**** Records to process ****

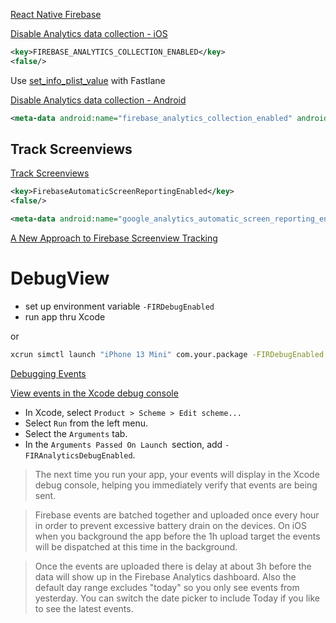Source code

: [React Native Firebase](https://rnfirebase.io/)

[Disable Analytics data collection - iOS](https://firebase.google.com/docs/analytics/configure-data-collection?platform=ios)

```xml
<key>FIREBASE_ANALYTICS_COLLECTION_ENABLED</key>
<false/>
```

Use [set_info_plist_value](https://docs.fastlane.tools/actions/set_info_plist_value/) with Fastlane

[Disable Analytics data collection - Android](https://firebase.google.com/docs/analytics/configure-data-collection?platform=android)

```xml
<meta-data android:name="firebase_analytics_collection_enabled" android:value="false" />
```

## Track Screenviews

[Track Screenviews](https://firebase.google.com/docs/analytics/screenviews)

```xml
<key>FirebaseAutomaticScreenReportingEnabled</key>
<false/>
```

```xml
<meta-data android:name="google_analytics_automatic_screen_reporting_enabled" android:value="false" />
```

[A New Approach to Firebase Screenview Tracking](https://adswerve.com/blog/a-new-approach-to-firebase-screenview-tracking/)

# DebugView

- set up environment variable `-FIRDebugEnabled`
- run app thru Xcode

or

```bash
xcrun simctl launch "iPhone 13 Mini" com.your.package -FIRDebugEnabled
```

[Debugging Events](https://firebase.google.com/docs/analytics/debugview#ios+)

[View events in the Xcode debug console](https://firebase.google.com/docs/analytics/events?platform=ios#view_events_in_the_xcode_debug_console)

- In Xcode, select `Product > Scheme > Edit scheme...`
- Select `Run` from the left menu.
- Select the `Arguments` tab.
- In the `Arguments Passed On Launch `section, add `-FIRAnalyticsDebugEnabled`.

> The next time you run your app, your events will display in the Xcode debug console, helping you immediately verify that events are being sent.

> Firebase events are batched together and uploaded once every hour in order to prevent excessive battery drain on the devices. On iOS when you background the app before the 1h upload target the events will be dispatched at this time in the background.

> Once the events are uploaded there is delay at about 3h before the data will show up in the Firebase Analytics dashboard. Also the default day range excludes "today" so you only see events from yesterday. You can switch the date picker to include Today if you like to see the latest events.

****

» Your assignment:
The entries above hold a line with "[A New Approach" and a later line with "- Select the". Write out exactly those lines and all lines between, nothing more.

» Output for this exercise:
[A New Approach to Firebase Screenview Tracking](https://adswerve.com/blog/a-new-approach-to-firebase-screenview-tracking/)

# DebugView

- set up environment variable `-FIRDebugEnabled`
- run app thru Xcode

or

```bash
xcrun simctl launch "iPhone 13 Mini" com.your.package -FIRDebugEnabled
```

[Debugging Events](https://firebase.google.com/docs/analytics/debugview#ios+)

[View events in the Xcode debug console](https://firebase.google.com/docs/analytics/events?platform=ios#view_events_in_the_xcode_debug_console)

- In Xcode, select `Product > Scheme > Edit scheme...`
- Select `Run` from the left menu.
- Select the `Arguments` tab.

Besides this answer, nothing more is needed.